York University, School of Continuing Studies
York University’s existing School of Continuing Studies was scattered throughout campus in a series of temporary accommodations. Despite being one of the largest schools of its kind in Canada, the faculty was without a home—a critical shortcoming for the faculty’s students, many of whom commute to the campus on evenings and weekends. In response, the University launched an international design competition, expressing the need for a dedicated structure to reflect the school’s identity and culture, define a campus gateway, and meet ambitious sustainability targets.
A landmark building with flexible social and learning environments for York University’s School of Continuing Studies.
User Experience
The School of Continuing Studies programs, previously dispersed across campus, are now together in a stand-alone adaptable building on a gateway site at York University’s Keele Campus.
Students and faculty occupy bright modular learning environements and offices, rich interior and exterior gathering spaces to nurture collaboration and socialization, and amentities to support professional upskilling and reskilling in Canada for a diverse community of learners.
Shaping a Campus Gateway
The building twists as it rises up and out of a master plan designated gateway site, creating a landmark gesture at the campus’ South East entrance and a new public plaza. The dramatic form is a calculated response to the campus public realm, informed by surrounding amenities including a TTC subway station, patterns of student movement, and the optimization of solar orientation. The building’s high-performance skin combines reflective brushed aluminum panels and glazed openings into a triangular diagrid that curves in response to the building’s twisting form.

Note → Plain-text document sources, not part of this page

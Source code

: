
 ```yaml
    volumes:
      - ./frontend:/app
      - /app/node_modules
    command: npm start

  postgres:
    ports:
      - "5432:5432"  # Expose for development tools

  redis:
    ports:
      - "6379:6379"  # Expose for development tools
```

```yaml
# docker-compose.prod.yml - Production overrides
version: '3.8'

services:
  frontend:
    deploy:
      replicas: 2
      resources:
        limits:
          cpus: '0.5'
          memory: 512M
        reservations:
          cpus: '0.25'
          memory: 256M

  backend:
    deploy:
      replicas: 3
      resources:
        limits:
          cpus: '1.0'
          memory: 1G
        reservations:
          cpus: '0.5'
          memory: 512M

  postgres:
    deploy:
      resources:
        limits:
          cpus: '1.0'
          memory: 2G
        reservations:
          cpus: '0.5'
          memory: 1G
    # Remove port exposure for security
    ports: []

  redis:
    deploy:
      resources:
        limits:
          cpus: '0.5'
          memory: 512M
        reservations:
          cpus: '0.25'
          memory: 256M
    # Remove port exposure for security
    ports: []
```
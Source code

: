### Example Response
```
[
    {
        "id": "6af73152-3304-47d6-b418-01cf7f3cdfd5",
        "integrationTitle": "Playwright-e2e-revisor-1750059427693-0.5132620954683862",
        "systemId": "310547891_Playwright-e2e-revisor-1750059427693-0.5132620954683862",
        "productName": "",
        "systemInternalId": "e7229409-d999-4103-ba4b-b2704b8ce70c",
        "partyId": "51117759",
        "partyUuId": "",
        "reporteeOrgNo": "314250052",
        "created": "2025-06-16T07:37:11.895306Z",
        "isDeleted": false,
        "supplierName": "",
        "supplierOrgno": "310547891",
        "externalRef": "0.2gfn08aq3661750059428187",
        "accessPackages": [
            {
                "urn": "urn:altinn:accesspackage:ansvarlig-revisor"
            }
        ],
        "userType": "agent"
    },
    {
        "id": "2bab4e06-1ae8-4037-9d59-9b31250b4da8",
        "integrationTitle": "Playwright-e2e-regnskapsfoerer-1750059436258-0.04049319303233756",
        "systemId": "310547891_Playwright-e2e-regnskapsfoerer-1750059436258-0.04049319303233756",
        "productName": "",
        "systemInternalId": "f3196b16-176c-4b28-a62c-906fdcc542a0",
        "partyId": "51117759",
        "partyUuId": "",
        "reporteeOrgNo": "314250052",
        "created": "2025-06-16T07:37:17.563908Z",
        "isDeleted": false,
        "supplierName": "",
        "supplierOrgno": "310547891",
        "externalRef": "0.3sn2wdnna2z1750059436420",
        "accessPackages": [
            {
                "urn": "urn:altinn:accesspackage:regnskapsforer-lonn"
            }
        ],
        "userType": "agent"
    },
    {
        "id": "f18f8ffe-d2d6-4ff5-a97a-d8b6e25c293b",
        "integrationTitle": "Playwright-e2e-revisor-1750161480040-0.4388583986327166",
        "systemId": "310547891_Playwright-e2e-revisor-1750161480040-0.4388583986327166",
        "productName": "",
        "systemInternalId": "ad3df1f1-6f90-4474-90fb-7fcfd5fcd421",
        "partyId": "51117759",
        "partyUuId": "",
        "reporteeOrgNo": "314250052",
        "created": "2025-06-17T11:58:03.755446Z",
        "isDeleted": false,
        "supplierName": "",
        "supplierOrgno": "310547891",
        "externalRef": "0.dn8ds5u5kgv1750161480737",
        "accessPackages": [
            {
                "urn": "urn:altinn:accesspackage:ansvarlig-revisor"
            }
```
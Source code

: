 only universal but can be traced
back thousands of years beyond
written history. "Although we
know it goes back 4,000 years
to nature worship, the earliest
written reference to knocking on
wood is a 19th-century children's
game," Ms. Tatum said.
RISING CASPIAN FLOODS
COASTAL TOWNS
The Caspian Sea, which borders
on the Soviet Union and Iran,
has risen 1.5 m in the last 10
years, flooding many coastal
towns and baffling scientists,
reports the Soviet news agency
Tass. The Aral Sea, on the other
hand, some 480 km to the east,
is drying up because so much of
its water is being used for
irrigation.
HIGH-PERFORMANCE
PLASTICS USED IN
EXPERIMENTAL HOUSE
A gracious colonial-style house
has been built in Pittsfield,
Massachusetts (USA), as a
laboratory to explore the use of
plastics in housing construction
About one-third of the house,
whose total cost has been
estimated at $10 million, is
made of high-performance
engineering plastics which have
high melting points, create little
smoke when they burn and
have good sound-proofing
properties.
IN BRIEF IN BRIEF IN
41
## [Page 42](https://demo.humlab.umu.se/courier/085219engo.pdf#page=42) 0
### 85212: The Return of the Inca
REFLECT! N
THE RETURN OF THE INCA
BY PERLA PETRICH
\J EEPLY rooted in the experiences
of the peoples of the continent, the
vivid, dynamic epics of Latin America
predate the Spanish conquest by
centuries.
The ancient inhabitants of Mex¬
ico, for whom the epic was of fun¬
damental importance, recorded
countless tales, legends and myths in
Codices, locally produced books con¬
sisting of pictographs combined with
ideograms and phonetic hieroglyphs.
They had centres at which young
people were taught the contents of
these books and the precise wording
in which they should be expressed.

—Rhonda Lenton, York University President and Vice Chancellor
Student Impact
The new School of Continuing Studies nurtures a sense of community with a visible identity at York. Students come to campus to learn and collaborate in bright, comfortable environments that support their well-being with wellness amenities like a lactation room and prayer space.
Living Design
At the core of the project are the goals of reducing embodied carbon and improving occupant health through intelligent use of resources. The low energy design anticipates a campus-wide switch to renewable energy generations, and targets LEED Gold certification. Strategies include a building envelope that is designed with a focus on airtightness and prefabrication, direct outdoor air ventilation, and active chilled beams throughout. The focus on high-efficiency design strategies combined with highly efficient HVAC and energy systems reduce energy loads greatly, minimizing the extent of the renewable energy production needed to aid the project achieving the Net-Zero Energy target.
Wellness amenities are centralized on the lower level – a signal to students that their well-being is paramount to the learning experience. Amenities include a private multi-purpose quiet room for prayer, meditation, or yoga, a lactation room with comfortable furniture and a fridge for storing milk, as well as a dining lounge for socializing where students can bring their own food to warm up.
Vibrant Public Realm
The rotation of the ground floor creates space for a generous arrival plaza at the main entry as well as a sheltered drop off and pick up area. Hardscapes and outdoor furniture encourage use of exterior spaces as part of the building’s experience. Ground floor spaces are open and dedicated to student engagement and events animating the streets and pedestrian realm.
Considered Landscape Integration
A set of terraced gardens at the building perimeter align with large expanses of glazing that bring nature and natural light deep into the lower level classrooms allowing them to be an integral and pleasant part of the building experience.
The building is a rational and highly adaptable container, albeit with a twist. The interior architecture is reduced to three key elements with clearly defined roles: programmatic containers, the building skin, and the structural frame.
1. Building Skin ― A high-performance unitized curtain wall creates a continuous, taut, and efficient building skin that maximizes views while reducing energy use to approximately 100kWh/m2a. Triangular openings allow seamless panelization and expansive eye-level transparency.
2. Steel Frame ― The building twists to create two new plazas on a tight campus site. Perimeter columns change angle along the length of the building, while inboard columns are plumb, reducing steel weight.
3. Interior Planning ― Program blocks are treated as interior pavilions, while student study and lounge space occupy the perimeter of the plan. These dynamic spaces offer a range of bright and distinctive environments for study and socialization.
4. Cores ― Low-carbon concrete cores efficiently brace the building’s twisted form.
5. Campus Room ― At grade and below, the building is an extension of the campus, with openings that bring daylight to all levels.
6. Gateway Plaza ― The building’s twisting form creates a new gateway plaza that connects to the campus’s evolving transit network.
7. Systems ― Direct outdoor air ventilation and active chilled beams throughout the building reduce energy use while maximizing fresh air, supporting occupant health and learning outcomes. A future PV array will support 100% of the building’s energy needs.